WHAT YOU SHOULD DO: After locating the line that contains "loc = location de la llama" in the records below, write out exactly that line and each line after it through the one that contains "es decir tiene", and nothing else.

INFORMATION SHOWN:
* * * *
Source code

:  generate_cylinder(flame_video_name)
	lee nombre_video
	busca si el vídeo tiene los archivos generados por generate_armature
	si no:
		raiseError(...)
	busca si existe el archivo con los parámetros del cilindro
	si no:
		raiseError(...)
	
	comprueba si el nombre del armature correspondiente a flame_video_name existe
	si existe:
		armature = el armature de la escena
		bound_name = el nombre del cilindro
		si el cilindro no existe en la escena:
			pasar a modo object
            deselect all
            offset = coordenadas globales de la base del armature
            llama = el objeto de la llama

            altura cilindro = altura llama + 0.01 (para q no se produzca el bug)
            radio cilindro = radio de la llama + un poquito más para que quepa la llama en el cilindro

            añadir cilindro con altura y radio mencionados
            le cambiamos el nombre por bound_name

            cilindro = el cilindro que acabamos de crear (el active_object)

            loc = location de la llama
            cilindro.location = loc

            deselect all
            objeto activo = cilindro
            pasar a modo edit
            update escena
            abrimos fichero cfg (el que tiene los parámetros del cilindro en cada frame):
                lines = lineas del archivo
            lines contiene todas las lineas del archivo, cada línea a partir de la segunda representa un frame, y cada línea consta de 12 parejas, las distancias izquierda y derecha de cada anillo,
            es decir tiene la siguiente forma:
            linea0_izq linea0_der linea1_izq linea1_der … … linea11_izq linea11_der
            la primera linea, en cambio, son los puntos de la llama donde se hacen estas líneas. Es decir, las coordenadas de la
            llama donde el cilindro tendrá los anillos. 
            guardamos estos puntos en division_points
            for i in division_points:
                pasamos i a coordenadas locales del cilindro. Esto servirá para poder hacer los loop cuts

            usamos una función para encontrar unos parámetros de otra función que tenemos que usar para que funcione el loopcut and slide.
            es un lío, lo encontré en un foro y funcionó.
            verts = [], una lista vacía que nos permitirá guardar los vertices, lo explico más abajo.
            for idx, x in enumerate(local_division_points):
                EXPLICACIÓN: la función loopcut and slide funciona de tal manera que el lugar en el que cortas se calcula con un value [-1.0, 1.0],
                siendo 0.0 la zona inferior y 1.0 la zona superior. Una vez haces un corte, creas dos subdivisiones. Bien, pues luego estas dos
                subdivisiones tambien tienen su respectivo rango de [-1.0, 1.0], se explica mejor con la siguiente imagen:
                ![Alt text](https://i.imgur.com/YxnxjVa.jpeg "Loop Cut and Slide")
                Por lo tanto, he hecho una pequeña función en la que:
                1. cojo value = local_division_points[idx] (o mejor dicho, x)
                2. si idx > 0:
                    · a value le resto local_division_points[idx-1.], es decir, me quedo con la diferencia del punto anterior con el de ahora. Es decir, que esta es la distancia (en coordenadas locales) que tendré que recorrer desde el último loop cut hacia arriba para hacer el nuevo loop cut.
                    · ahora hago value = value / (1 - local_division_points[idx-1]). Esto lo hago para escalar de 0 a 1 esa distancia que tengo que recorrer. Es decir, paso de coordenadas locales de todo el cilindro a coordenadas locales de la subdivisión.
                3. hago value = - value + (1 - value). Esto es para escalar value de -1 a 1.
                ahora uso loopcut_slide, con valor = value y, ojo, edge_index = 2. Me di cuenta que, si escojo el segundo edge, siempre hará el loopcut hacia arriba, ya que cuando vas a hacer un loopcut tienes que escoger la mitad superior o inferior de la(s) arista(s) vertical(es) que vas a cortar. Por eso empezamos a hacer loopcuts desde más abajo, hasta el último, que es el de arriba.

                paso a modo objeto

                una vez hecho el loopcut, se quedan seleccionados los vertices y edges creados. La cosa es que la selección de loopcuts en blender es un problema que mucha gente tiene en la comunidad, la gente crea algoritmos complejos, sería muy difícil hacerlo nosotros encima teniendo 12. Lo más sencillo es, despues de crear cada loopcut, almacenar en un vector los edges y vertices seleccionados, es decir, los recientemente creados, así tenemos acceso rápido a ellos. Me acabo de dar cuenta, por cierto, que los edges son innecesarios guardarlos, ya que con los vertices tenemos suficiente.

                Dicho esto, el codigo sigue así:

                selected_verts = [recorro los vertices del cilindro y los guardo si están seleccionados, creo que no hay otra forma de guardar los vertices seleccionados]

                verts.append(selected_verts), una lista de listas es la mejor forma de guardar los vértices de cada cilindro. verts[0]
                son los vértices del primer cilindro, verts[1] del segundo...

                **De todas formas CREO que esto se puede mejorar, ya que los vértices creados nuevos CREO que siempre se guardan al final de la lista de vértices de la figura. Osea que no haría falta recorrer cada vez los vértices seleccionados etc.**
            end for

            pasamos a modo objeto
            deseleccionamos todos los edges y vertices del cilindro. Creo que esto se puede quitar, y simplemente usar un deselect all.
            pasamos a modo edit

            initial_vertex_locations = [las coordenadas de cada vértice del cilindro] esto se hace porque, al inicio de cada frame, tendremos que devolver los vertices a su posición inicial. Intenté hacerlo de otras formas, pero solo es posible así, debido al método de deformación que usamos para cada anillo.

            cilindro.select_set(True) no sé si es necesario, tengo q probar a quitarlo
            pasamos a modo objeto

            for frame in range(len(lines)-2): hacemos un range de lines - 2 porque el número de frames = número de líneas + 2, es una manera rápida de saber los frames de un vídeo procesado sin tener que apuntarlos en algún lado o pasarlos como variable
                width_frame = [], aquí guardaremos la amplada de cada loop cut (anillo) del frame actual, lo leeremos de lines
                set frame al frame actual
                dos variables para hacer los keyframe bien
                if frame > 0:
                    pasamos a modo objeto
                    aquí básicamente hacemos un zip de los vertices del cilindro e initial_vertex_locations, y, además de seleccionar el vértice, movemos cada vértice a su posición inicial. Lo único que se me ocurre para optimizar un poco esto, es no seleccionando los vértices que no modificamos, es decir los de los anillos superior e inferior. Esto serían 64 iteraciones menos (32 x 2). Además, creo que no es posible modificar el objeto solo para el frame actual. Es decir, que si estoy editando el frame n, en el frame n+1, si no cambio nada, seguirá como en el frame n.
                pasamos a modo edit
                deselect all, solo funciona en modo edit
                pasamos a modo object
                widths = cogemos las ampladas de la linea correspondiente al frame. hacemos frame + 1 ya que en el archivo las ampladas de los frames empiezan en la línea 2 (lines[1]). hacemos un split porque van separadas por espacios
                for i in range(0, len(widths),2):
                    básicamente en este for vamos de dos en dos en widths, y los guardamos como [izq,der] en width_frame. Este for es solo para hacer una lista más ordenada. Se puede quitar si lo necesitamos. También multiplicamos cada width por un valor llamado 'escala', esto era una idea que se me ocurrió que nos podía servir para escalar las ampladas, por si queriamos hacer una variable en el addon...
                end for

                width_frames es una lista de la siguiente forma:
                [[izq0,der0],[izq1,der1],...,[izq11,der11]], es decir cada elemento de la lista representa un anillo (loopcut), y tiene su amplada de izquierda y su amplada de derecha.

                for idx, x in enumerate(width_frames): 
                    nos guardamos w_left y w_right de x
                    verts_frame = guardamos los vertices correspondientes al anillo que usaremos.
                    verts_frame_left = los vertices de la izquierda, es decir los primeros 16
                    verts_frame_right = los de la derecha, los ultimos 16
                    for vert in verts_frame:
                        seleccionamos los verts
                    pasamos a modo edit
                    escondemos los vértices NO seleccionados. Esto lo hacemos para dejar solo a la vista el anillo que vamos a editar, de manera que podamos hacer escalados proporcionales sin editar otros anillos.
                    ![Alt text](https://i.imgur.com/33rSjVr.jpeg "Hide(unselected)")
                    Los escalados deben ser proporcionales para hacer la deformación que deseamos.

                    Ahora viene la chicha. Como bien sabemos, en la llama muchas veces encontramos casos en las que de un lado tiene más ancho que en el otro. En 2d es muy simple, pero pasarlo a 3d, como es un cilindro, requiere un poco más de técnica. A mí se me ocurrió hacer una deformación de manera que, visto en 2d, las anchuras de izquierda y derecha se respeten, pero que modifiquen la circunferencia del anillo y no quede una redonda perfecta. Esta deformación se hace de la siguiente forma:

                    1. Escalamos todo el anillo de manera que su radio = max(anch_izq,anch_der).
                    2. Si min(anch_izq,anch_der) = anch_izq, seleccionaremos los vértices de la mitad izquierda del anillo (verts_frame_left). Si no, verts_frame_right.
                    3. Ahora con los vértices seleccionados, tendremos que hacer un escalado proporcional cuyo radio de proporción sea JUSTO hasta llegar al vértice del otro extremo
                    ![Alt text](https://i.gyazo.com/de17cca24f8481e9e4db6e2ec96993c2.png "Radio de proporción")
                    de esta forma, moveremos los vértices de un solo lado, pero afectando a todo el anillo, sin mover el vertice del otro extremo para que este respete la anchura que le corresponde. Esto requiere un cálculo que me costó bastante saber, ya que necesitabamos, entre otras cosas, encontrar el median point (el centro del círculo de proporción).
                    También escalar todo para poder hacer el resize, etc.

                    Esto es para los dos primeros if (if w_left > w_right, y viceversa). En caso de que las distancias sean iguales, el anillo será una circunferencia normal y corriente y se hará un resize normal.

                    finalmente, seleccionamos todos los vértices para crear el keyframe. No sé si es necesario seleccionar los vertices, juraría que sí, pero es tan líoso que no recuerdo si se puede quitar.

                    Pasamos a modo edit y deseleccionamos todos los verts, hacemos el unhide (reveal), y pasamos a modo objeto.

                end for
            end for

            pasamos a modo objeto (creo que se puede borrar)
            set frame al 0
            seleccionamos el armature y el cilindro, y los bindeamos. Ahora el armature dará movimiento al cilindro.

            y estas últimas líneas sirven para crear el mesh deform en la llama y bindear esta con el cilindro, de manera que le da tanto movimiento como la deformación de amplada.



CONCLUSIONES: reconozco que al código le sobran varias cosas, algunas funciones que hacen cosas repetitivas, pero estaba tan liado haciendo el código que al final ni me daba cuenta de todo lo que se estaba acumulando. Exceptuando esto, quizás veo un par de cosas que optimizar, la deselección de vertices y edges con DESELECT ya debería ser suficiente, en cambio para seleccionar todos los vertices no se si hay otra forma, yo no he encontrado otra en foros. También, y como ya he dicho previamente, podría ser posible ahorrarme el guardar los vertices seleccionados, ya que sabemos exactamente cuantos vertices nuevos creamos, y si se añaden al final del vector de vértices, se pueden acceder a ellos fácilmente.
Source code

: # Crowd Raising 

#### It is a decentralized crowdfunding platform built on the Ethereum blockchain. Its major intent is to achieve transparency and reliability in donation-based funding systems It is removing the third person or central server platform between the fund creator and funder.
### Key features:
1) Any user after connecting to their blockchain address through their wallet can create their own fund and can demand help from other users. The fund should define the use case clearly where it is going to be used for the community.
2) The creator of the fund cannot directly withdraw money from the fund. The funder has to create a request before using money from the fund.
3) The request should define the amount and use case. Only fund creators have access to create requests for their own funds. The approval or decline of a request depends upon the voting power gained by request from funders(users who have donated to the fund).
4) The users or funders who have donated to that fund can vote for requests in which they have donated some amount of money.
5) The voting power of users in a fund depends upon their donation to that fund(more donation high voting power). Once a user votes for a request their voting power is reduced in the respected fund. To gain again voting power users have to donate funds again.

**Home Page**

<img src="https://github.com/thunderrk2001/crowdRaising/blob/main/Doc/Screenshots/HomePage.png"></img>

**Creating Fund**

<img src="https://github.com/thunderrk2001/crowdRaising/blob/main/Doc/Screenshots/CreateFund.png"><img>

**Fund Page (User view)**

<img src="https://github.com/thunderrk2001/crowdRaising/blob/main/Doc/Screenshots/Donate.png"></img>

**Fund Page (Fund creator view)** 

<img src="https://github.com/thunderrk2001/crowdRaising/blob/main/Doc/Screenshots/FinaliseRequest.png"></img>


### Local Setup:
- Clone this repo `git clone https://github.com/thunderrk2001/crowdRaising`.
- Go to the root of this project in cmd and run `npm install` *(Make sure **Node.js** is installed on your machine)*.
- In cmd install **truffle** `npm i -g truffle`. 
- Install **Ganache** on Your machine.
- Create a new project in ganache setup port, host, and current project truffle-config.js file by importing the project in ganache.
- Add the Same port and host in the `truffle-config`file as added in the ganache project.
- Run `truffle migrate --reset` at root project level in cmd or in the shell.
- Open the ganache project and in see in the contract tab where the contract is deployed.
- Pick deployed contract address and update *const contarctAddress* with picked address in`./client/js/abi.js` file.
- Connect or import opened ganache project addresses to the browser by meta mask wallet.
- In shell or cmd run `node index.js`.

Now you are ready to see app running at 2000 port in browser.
* * * *
RESULT FOR THIS TASK:
            loc = location de la llama
            cilindro.location = loc

            deselect all
            objeto activo = cilindro
            pasar a modo edit
            update escena
            abrimos fichero cfg (el que tiene los parámetros del cilindro en cada frame):
                lines = lineas del archivo
            lines contiene todas las lineas del archivo, cada línea a partir de la segunda representa un frame, y cada línea consta de 12 parejas, las distancias izquierda y derecha de cada anillo,
            es decir tiene la siguiente forma:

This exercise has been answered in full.